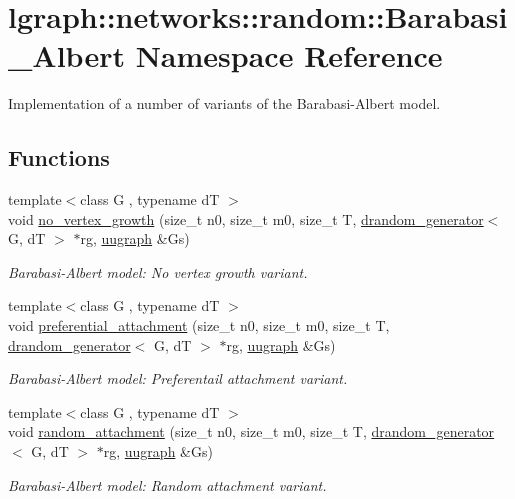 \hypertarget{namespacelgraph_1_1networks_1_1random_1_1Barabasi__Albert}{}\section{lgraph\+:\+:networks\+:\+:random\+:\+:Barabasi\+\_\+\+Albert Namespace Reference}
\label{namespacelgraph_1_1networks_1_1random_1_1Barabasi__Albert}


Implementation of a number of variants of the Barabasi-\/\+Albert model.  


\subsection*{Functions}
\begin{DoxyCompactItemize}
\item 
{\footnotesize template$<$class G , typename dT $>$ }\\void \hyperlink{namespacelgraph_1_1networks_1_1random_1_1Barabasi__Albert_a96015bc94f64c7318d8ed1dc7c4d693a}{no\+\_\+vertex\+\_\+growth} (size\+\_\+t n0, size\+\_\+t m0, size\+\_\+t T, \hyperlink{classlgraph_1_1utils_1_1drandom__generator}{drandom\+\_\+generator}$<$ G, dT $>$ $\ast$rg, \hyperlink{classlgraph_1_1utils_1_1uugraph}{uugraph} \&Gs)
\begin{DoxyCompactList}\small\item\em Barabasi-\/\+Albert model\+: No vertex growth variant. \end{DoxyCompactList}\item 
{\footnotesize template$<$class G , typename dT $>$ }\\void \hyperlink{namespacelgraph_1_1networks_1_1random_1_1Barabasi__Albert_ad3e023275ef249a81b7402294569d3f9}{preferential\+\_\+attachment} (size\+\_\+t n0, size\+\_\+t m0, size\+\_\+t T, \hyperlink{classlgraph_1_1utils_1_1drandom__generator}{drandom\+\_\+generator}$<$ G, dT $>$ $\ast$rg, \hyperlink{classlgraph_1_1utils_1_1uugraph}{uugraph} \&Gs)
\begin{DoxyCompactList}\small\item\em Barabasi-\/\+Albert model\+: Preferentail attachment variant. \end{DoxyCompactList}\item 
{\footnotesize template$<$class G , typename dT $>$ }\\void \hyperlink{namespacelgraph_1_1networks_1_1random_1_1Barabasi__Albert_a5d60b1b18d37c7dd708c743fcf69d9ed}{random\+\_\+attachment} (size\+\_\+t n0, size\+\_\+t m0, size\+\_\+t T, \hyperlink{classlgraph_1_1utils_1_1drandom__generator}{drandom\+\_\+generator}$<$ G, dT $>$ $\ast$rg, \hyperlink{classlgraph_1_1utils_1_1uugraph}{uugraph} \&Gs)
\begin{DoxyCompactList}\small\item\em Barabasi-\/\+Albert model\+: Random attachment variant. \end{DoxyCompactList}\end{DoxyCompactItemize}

• • •

## Task prompt
Everything from the first line of the entries above through the line with "Barabasi-\/\+Albert model\+: No" should be duplicated exactly, except the pictures.

## Task answer
 \hypertarget{namespacelgraph_1_1networks_1_1random_1_1Barabasi__Albert}{}\section{lgraph\+:\+:networks\+:\+:random\+:\+:Barabasi\+\_\+\+Albert Namespace Reference}
\label{namespacelgraph_1_1networks_1_1random_1_1Barabasi__Albert}


Implementation of a number of variants of the Barabasi-\/\+Albert model.  


\subsection*{Functions}
\begin{DoxyCompactItemize}
\item 
{\footnotesize template$<$class G , typename dT $>$ }\\void \hyperlink{namespacelgraph_1_1networks_1_1random_1_1Barabasi__Albert_a96015bc94f64c7318d8ed1dc7c4d693a}{no\+\_\+vertex\+\_\+growth} (size\+\_\+t n0, size\+\_\+t m0, size\+\_\+t T, \hyperlink{classlgraph_1_1utils_1_1drandom__generator}{drandom\+\_\+generator}$<$ G, dT $>$ $\ast$rg, \hyperlink{classlgraph_1_1utils_1_1uugraph}{uugraph} \&Gs)
\begin{DoxyCompactList}\small\item\em Barabasi-\/\+Albert model\+: No vertex growth variant. \end{DoxyCompactList}\item 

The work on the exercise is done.